Dessert is a must at Brennan’s unless you’re a diabetic. This is the place that invented the Bananas Fosters! Although you can get Bananas Fosters at some other restaurants, it’s likely it won’t be prepared at tableside, and it just won’t be from the place that created it. Coming here just for the Bananas Foster isn’t a bad idea either and it’s just something you should try once whether you’re a “foodie” or not.

Flamblé! *Clap hands* This is a bit of my “food snobbery” coming out, but I do prefer anything traditionally done flamblé like Crepes Suzette or Bananas Foster to be prepared at tableside. I find it part of the experience and enjoyment of the desserts. Brennan’s goes through 350olbs of bananas a year making this dessert.

Crepes Fitzgerald – 3/6 (Good)

  • A Brennan Creation. Crepes filled with a delicate filling of cream cheese and sour cream served with a topping of strawberries flamed in Maraschino. Scrumptious!
  • 3 course price fixe menu is $36
  • It’s an additional $5 to get this with your 3 course $36 price fixe menu. It was a pricey add on even if it was to cover tableside labour.
  • I wouldn’t say this was a highlight, but it was good.
  • They used Maraschino which I think is better than brandy, Grand Marnier or cognac for this dessert.

  • They were thin crepes, but it was pre-prepared so they were a bit chewy and served room temperature rather than hot.
  • The inside was filled with rich, creamy and thick cream cheese whipped with sour cream. It was nice and tart and lightly sweetened.
  • The combination reminded me of a strawberry cheesecake in crepe form and it wasn’t too sweet which I liked.
  • The strawberries were local too and I don’t think they added any sugar to make the sauce… just butter.

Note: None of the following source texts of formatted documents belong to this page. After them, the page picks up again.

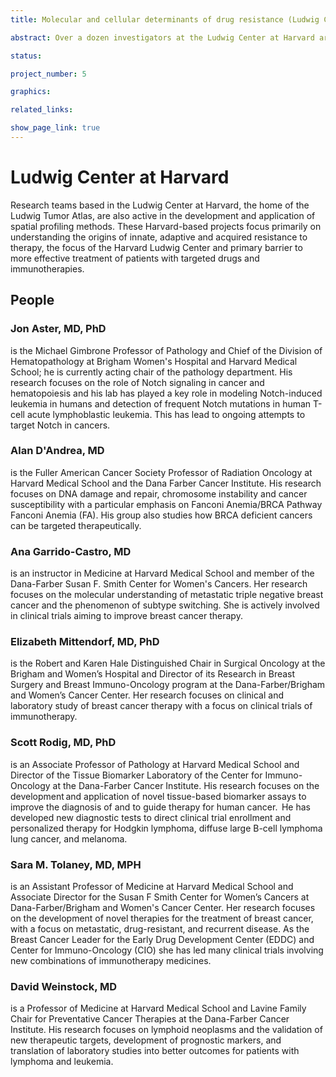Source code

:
 ```yaml
---
title: Molecular and cellular determinants of drug resistance (Ludwig Center at Harvard)

abstract: Over a dozen investigators at the Ludwig Center at Harvard are using spatial profiling methods to study the molecular and cellular determinants of drug resistance in solid tumors. Despite extraordinary advances in cancer therapeutics, most patients eventually relapse and succumb to disease due to the development of drug resistance. The problem of resistance is complicated by tumor heterogeneity both within an individual tumor and among tumors located at different sites in the same patient. Tumors and their microenvironments are also plastic, changing through the course of disease and in response to drugs. Spatial profiling of human specimens acquired in the course of patient care and research clinical trials provides a unique opportunity to better understand how heterogeneity at different spatial scales promotes drug resistance.

status:

project_number: 5

graphics:

related_links:

show_page_link: true
---
```

<h1> Ludwig Center at Harvard </h1>

Research teams based in the Ludwig Center at Harvard, the home of the Ludwig Tumor Atlas, are also active in the development and application of spatial profiling methods. These Harvard-based projects focus primarily on understanding the origins of innate, adaptive and acquired resistance to therapy, the focus of the Harvard Ludwig Center and primary barrier to more effective treatment of patients with targeted drugs and immunotherapies.

<h2>People</h2>


<h3>Jon Aster, MD, PhD </h3> is the Michael Gimbrone Professor of Pathology and Chief of the Division of Hematopathology at Brigham Women's Hospital and Harvard Medical School; he is currently acting chair of the pathology department. His research focuses on the role of Notch signaling in cancer and hematopoiesis and his lab has played a key role in modeling Notch-induced leukemia in humans and detection of frequent Notch mutations in human T-cell acute lymphoblastic leukemia. This has lead to ongoing attempts to target Notch in cancers.

<h3>Alan D'Andrea, MD</h3> is the Fuller American Cancer Society Professor of Radiation Oncology at Harvard Medical School and the Dana Farber Cancer Institute.  His research focuses on DNA damage and repair, chromosome instability and cancer susceptibility with a particular emphasis on Fanconi Anemia/BRCA Pathway Fanconi Anemia (FA). His group also studies how BRCA deficient cancers can be targeted therapeutically.

<h3>Ana Garrido-Castro, MD</h3> is an instructor in Medicine at Harvard Medical School and member of the Dana-Farber Susan F. Smith Center for Women's Cancers. Her research focuses on the molecular understanding of metastatic triple negative breast cancer and the phenomenon of subtype switching. She is actively involved in clinical trials aiming to improve breast cancer therapy.  

<h3>Elizabeth Mittendorf, MD, PhD</h3> is the Robert and Karen Hale Distinguished Chair in Surgical Oncology at the Brigham and Women’s Hospital and Director of its Research in Breast Surgery and Breast Immuno-Oncology program at the Dana-Farber/Brigham and Women’s Cancer Center. Her research focuses on clinical and laboratory study of breast cancer therapy with a focus on clinical trials of immunotherapy.   

<h3>Scott Rodig, MD, PhD</h3> is an Associate Professor of Pathology at Harvard Medical School and Director of the Tissue Biomarker Laboratory of the Center for Immuno-Oncology at the Dana-Farber Cancer Institute. His research focuses on the development and application of novel tissue-based biomarker assays to improve the diagnosis of and to guide therapy for human cancer.  He has developed new diagnostic tests to direct clinical trial enrollment and personalized therapy for Hodgkin lymphoma, diffuse large B-cell lymphoma lung cancer, and melanoma.

<h3>Sara M. Tolaney, MD, MPH</h3> is an Assistant Professor of Medicine at Harvard Medical School and Associate Director for the Susan F Smith Center for Women’s Cancers at Dana-Farber/Brigham and Women's Cancer Center. Her research focuses on the development of novel therapies for the treatment of breast cancer, with a focus on metastatic, drug-resistant, and recurrent disease. As the Breast Cancer Leader for the Early Drug Development Center (EDDC) and Center for Immuno-Oncology (CIO) she has led many clinical trials involving new combinations of immunotherapy medicines.

<h3>David Weinstock, MD </h3> is a Professor of Medicine at Harvard Medical School and Lavine Family Chair for Preventative Cancer Therapies at the Dana-Farber Cancer Institute. His research focuses on lymphoid neoplasms and the validation of new therapeutic targets, development of prognostic markers, and translation of laboratory studies into better outcomes for patients with lymphoma and leukemia.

**Bananas Foster6/6 (FMF Must Try!)

  • A Brennan Creation and now World-Famous. Bananas sautéed in butter, brown sugar, cinnamon and banana liqueur, then flamed in rum. Served over vanilla ice cream. Scandalously Delicious!
  • Again, you had to add $5 to get this with your 3 course $36 price fixe menu and it seemed like an unnecessary cost… even for tableside service.
  • The Bananas Foster is the dessert to order here so it should be part of the $36.
  • Although other places could make it better, it will never be the original so it almost has to be a 6/6. It’s the original Bananas Foster!
  • They used Bols banana liqueur which apparently makes the difference and serving it with Blue Bell Ice Cream just topped things off!
  • It wasn’t too boozy although there was also rum in it. I could taste the liqueurs subtly.
  • It was hot and cold and the soft bananas were creamy and sweet and cut in big strips, so they weren’t mushy and still held their shape.
  • The caramel was very sweet with lots of brown sugar, some butter, a big dash of cinnamon and infused banana liqueur flavour. It was delicious!
  • Personally I found it a bit much sauce, but that’s what makes it a Bananas Foster and I can’t argue with the original.
  • Blue Bell Ice Cream is famous in Texas and it’s a great brand of ice cream.
  • Their ice cream is hard and creamy, but it melted so fast from the hot syrup which meant I just had to eat it faster. No problem there!
  • As amazing as this dessert is, I also highly recommend trying the famous Creole Bread Pudding Soufflé at Commander’s Palace (associated restaurant).

Brennan’s Famous Bananas Foster Recipe


  • ¼ cup (½ stick) butter
  • 1 cup brown sugar
  • ½ teaspoon cinnamon
  • ¼ cup Bol’s banana liqueur
  • 4 bananas, cut in half
    lengthwise, then halved
  • ¼ cup dark rum
  • 4 scoops vanilla ice cream

1. Combine the butter, sugar, and cinnamon in a flambé pan or skillet.

2. Place the pan over low heat either on an alcohol burner or on top of the stove, and cook, stirring, until the sugar dissolves.

3. Stir in the banana liqueur, then place the bananas in the pan.

4. When the banana sections soften and begin to brown, carefully add the rum. Continue to cook the sauce until the rum is hot, then tip the pan slightly to ignite the rum. When the flames subside, lift the bananas out of the pan and place four pieces over each portion of ice cream.

5. Generously spoon warm sauce over the top of the ice cream and serve immediately.